Jules Verne

Op dat oogenblik trokken de laatste kudden over de rails, terwijl de eerste reeds verdwenen waren aan den horizon.

Het was alzoo acht uur, toen de trein de Humboldt-Ketel overtrok, en half tien toen hij het territorium van Utah bereikte, het land van het Zoutmeer, het merkwaardige land der Mormonen.

ZEVEN EN TWINTIGSTE HOOFDSTUK.

Waarin Passepartout met een snelheid van twintig mijlen in het uur een cursus in de geschiedenis der Mormonen volgt.

In den nacht van 5 op 6 December, volgde de trein ongeveer vijftig mijlen de zuid-oostelijke richting; daarop boog hij zich weder evenveel naar het noorden, het Zoutmeer naderende.

Passepartout begaf zich tegen negen uur in den morgen op de loopbrug om eens een luchtje te scheppen. Het was koud, de lucht was betrokken, maar het sneeuwde niet meer. De zon, die in den mist veel grooter scheen, had het voorkomen van een groot goudstuk en Passepartout was bezig om de waarde er van in ponden sterling te berekenen, toen hij van dezen nuttigen arbeid afgeleid werd door de verschijning van een zeer zonderling wezen. Deze persoon, die te Elko in den trein was gekomen, was een man van hooge gestalte, donker, met een zwarten knevel, zwarte kousen, zwarten hoed, zwarte broek, zwart vest, witte das en met zeemlederen handschoenen. Men zou gezegd hebben dat het een geestelijke was. Hij ging van het eene einde van den trein naar het andere, en op het portier van eiken waggon plakte hij met een ouweltje eene geschreven aankondiging.

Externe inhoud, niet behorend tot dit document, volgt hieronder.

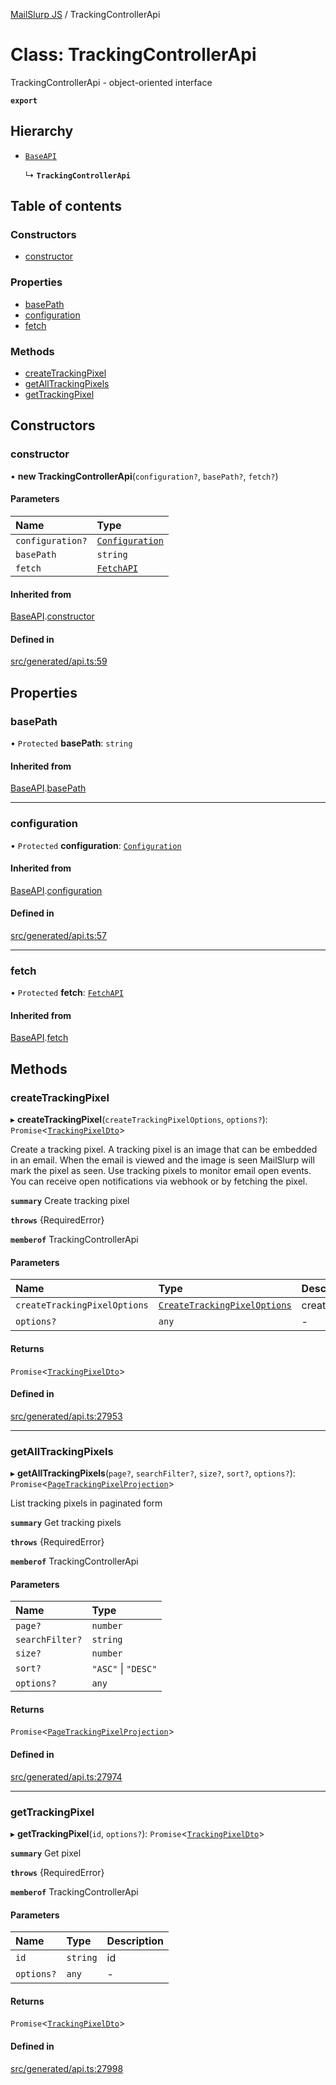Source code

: [MailSlurp JS](../README.md) / TrackingControllerApi

# Class: TrackingControllerApi

TrackingControllerApi - object-oriented interface

**`export`**

## Hierarchy

- [`BaseAPI`](BaseAPI.md)

  ↳ **`TrackingControllerApi`**

## Table of contents

### Constructors

- [constructor](TrackingControllerApi.md#constructor)

### Properties

- [basePath](TrackingControllerApi.md#basepath)
- [configuration](TrackingControllerApi.md#configuration)
- [fetch](TrackingControllerApi.md#fetch)

### Methods

- [createTrackingPixel](TrackingControllerApi.md#createtrackingpixel)
- [getAllTrackingPixels](TrackingControllerApi.md#getalltrackingpixels)
- [getTrackingPixel](TrackingControllerApi.md#gettrackingpixel)

## Constructors

### constructor

• **new TrackingControllerApi**(`configuration?`, `basePath?`, `fetch?`)

#### Parameters

| Name | Type |
| :------ | :------ |
| `configuration?` | [`Configuration`](Configuration.md) |
| `basePath` | `string` |
| `fetch` | [`FetchAPI`](../interfaces/FetchAPI.md) |

#### Inherited from

[BaseAPI](BaseAPI.md).[constructor](BaseAPI.md#constructor)

#### Defined in

[src/generated/api.ts:59](https://github.com/mailslurp/mailslurp-client/blob/6534d6f/src/generated/api.ts#L59)

## Properties

### basePath

• `Protected` **basePath**: `string`

#### Inherited from

[BaseAPI](BaseAPI.md).[basePath](BaseAPI.md#basepath)

___

### configuration

• `Protected` **configuration**: [`Configuration`](Configuration.md)

#### Inherited from

[BaseAPI](BaseAPI.md).[configuration](BaseAPI.md#configuration)

#### Defined in

[src/generated/api.ts:57](https://github.com/mailslurp/mailslurp-client/blob/6534d6f/src/generated/api.ts#L57)

___

### fetch

• `Protected` **fetch**: [`FetchAPI`](../interfaces/FetchAPI.md)

#### Inherited from

[BaseAPI](BaseAPI.md).[fetch](BaseAPI.md#fetch)

## Methods

### createTrackingPixel

▸ **createTrackingPixel**(`createTrackingPixelOptions`, `options?`): `Promise`<[`TrackingPixelDto`](../interfaces/TrackingPixelDto.md)\>

Create a tracking pixel. A tracking pixel is an image that can be embedded in an email. When the email is viewed and the image is seen MailSlurp will mark the pixel as seen. Use tracking pixels to monitor email open events. You can receive open notifications via webhook or by fetching the pixel.

**`summary`** Create tracking pixel

**`throws`** {RequiredError}

**`memberof`** TrackingControllerApi

#### Parameters

| Name | Type | Description |
| :------ | :------ | :------ |
| `createTrackingPixelOptions` | [`CreateTrackingPixelOptions`](../interfaces/CreateTrackingPixelOptions.md) | createTrackingPixelOptions |
| `options?` | `any` | - |

#### Returns

`Promise`<[`TrackingPixelDto`](../interfaces/TrackingPixelDto.md)\>

#### Defined in

[src/generated/api.ts:27953](https://github.com/mailslurp/mailslurp-client/blob/6534d6f/src/generated/api.ts#L27953)

___

### getAllTrackingPixels

▸ **getAllTrackingPixels**(`page?`, `searchFilter?`, `size?`, `sort?`, `options?`): `Promise`<[`PageTrackingPixelProjection`](../interfaces/PageTrackingPixelProjection.md)\>

List tracking pixels in paginated form

**`summary`** Get tracking pixels

**`throws`** {RequiredError}

**`memberof`** TrackingControllerApi

#### Parameters

| Name | Type |
| :------ | :------ |
| `page?` | `number` |
| `searchFilter?` | `string` |
| `size?` | `number` |
| `sort?` | ``"ASC"`` \| ``"DESC"`` |
| `options?` | `any` |

#### Returns

`Promise`<[`PageTrackingPixelProjection`](../interfaces/PageTrackingPixelProjection.md)\>

#### Defined in

[src/generated/api.ts:27974](https://github.com/mailslurp/mailslurp-client/blob/6534d6f/src/generated/api.ts#L27974)

___

### getTrackingPixel

▸ **getTrackingPixel**(`id`, `options?`): `Promise`<[`TrackingPixelDto`](../interfaces/TrackingPixelDto.md)\>

**`summary`** Get pixel

**`throws`** {RequiredError}

**`memberof`** TrackingControllerApi

#### Parameters

| Name | Type | Description |
| :------ | :------ | :------ |
| `id` | `string` | id |
| `options?` | `any` | - |

#### Returns

`Promise`<[`TrackingPixelDto`](../interfaces/TrackingPixelDto.md)\>

#### Defined in

[src/generated/api.ts:27998](https://github.com/mailslurp/mailslurp-client/blob/6534d6f/src/generated/api.ts#L27998)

Passepartout naderde het portier en las op een van deze biljetten, dat de eerwaarde "elder" William Hitch, mormoonsch zendeling, gebruik makende van zijne tegenwoordigheid op den trein no. 48, ten elf ure in den waggon no. 117 eene conferentie zou houden over het mormonisme--alle belangstellende heeren tot bijwoning uitnoodigende, ten einde hen te onderrichten in de geheimen van de Heiligen der Laatste Dagen.

"Daar ga ik zeker heen," zeide Passepartout, die niets van het mormonisme af wist, dan dat de veelwijverij de grondslag van de mormoonsche sekte was.

Het nieuws verspreidde zich oogenblikkelijk door den trein, die een honderdtal reizigers bevatte. Van dat getal waren er dertig hoogstens die, aangelokt door deze redevoering, ten elf ure de banken van den waggon no. 117 innamen. Passepartout zat op de eerste bank der geloovigen. Noch zijn meester, noch Fix wilden er zich eenige moeite voor geven.

Op het bepaalde uur stond de "elder" William Hitch op en begon op driftigen toon, alsof hij dadelijk werd tegengesproken.

"Ik zeg u," zeide of liever schreeuwde hij, "dat Joe Smith een martelaar is, en dat zijn broeder Hiram ook een martelaar is, en dat de vervolgingen door het Gouvernement van de Vereenigde Staten ingesteld tegen de profeten, ook van Brigham Young een martelaar gaan maken. Wie durft het tegendeel beweren?"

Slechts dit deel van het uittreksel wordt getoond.